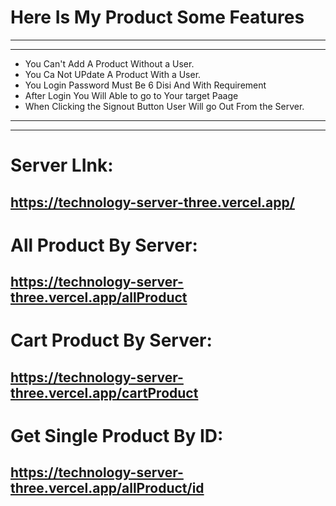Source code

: # Here Is My Product Some Features
---
---
* You Can't Add A Product Without a User.
* You Ca Not UPdate A Product With a User.
* You Login Password Must Be 6 Disi And With Requirement
* After Login You Will Able to go to Your target Paage
* When Clicking the Signout Button User Will go Out From the Server.

---
---
# Server LInk: 
https://technology-server-three.vercel.app/
---
# All Product By Server:
https://technology-server-three.vercel.app/allProduct
----
# Cart Product By Server:
https://technology-server-three.vercel.app/cartProduct
---
# Get Single Product By ID:
https://technology-server-three.vercel.app/allProduct/id
---
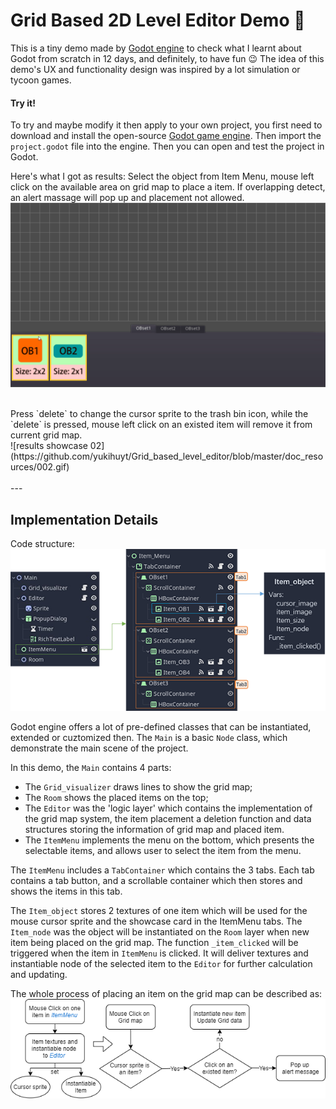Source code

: # Grid Based 2D Level Editor Demo :space_invader:

This is a tiny demo made by [Godot engine](https://godotengine.org/) to check what I learnt about Godot from scratch in 12 days, and definitely, to have fun :wink: The idea of this demo's UX and functionality design was inspired by a lot simulation or tycoon games.

#### Try it!
To try and maybe modify it then apply to your own project, you first need to download and install the open-source [Godot game engine](https://godotengine.org/download/windows). Then import the `project.godot` file into the engine. Then you can open and test the project in Godot.

Here's what I got as results:
Select the object from Item Menu, mouse left click on the available area on grid map to place a item. If overlapping detect, an alert massage will pop up and placement not allowed.
<br/>
![results showcase 01](https://github.com/yukihuyt/Grid_based_level_editor/blob/master/doc_resources/001.gif)

<br/>
Press `delete` to change the cursor sprite to the trash bin icon, while the `delete` is pressed, mouse left click on an existed item will remove it from current grid map.
<br/>
![results showcase 02](https://github.com/yukihuyt/Grid_based_level_editor/blob/master/doc_resources/002.gif)


<br/>
<br/>
--- 

## Implementation Details
Code structure:
![code structure](https://github.com/yukihuyt/Grid_based_level_editor/blob/master/doc_resources/structure01.png)

Godot engine offers a lot of pre-defined classes that can be instantiated, extended or cuztomized then.
The `Main` is a basic `Node` class, which demonstrate the main scene of the project.

In this demo, the `Main` contains 4 parts:

- The `Grid_visualizer` draws lines to show the grid map;
- The `Room` shows the placed items on the top;
- The `Editor` was the 'logic layer' which contains the implementation of the grid map system, the item placement a deletion function and data structures storing the information of grid map and placed item.
- The `ItemMenu` implements the menu on the bottom, which presents the selectable items, and allows user to select the item from the menu. 

The `ItemMenu` includes a `TabContainer` which contains the 3 tabs. Each tab contains a tab button, and a scrollable container which then stores and shows the items in this tab.

The `Item_object` stores 2 textures of one item which will be used for the mouse cursor sprite and the showcase card in the ItemMenu tabs. The `Item_node` was the object will be instantiated on the `Room` layer when new item being placed on the grid map.
The function `_item_clicked` will be triggered when the item in `ItemMenu` is clicked. It will deliver textures and instantiable node of the selected item to the `Editor` for further calculation and updating.

The whole process of placing an item on the grid map can be described as:
<br/>
![item placement logics](https://github.com/yukihuyt/Grid_based_level_editor/blob/master/doc_resources/item_placement.png)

# # #

**What is being asked**
A word-for-word copy of the lines above from the one with "To try and maybe" through the one with "from the menu.", inclusive, is the only output wanted.

**Written solution**
To try and maybe modify it then apply to your own project, you first need to download and install the open-source [Godot game engine](https://godotengine.org/download/windows). Then import the `project.godot` file into the engine. Then you can open and test the project in Godot.

Here's what I got as results:
Select the object from Item Menu, mouse left click on the available area on grid map to place a item. If overlapping detect, an alert massage will pop up and placement not allowed.
<br/>
![results showcase 01](https://github.com/yukihuyt/Grid_based_level_editor/blob/master/doc_resources/001.gif)

<br/>
Press `delete` to change the cursor sprite to the trash bin icon, while the `delete` is pressed, mouse left click on an existed item will remove it from current grid map.
<br/>
![results showcase 02](https://github.com/yukihuyt/Grid_based_level_editor/blob/master/doc_resources/002.gif)


<br/>
<br/>
--- 

## Implementation Details
Code structure:
![code structure](https://github.com/yukihuyt/Grid_based_level_editor/blob/master/doc_resources/structure01.png)

Godot engine offers a lot of pre-defined classes that can be instantiated, extended or cuztomized then.
The `Main` is a basic `Node` class, which demonstrate the main scene of the project.

In this demo, the `Main` contains 4 parts:

- The `Grid_visualizer` draws lines to show the grid map;
- The `Room` shows the placed items on the top;
- The `Editor` was the 'logic layer' which contains the implementation of the grid map system, the item placement a deletion function and data structures storing the information of grid map and placed item.
- The `ItemMenu` implements the menu on the bottom, which presents the selectable items, and allows user to select the item from the menu. 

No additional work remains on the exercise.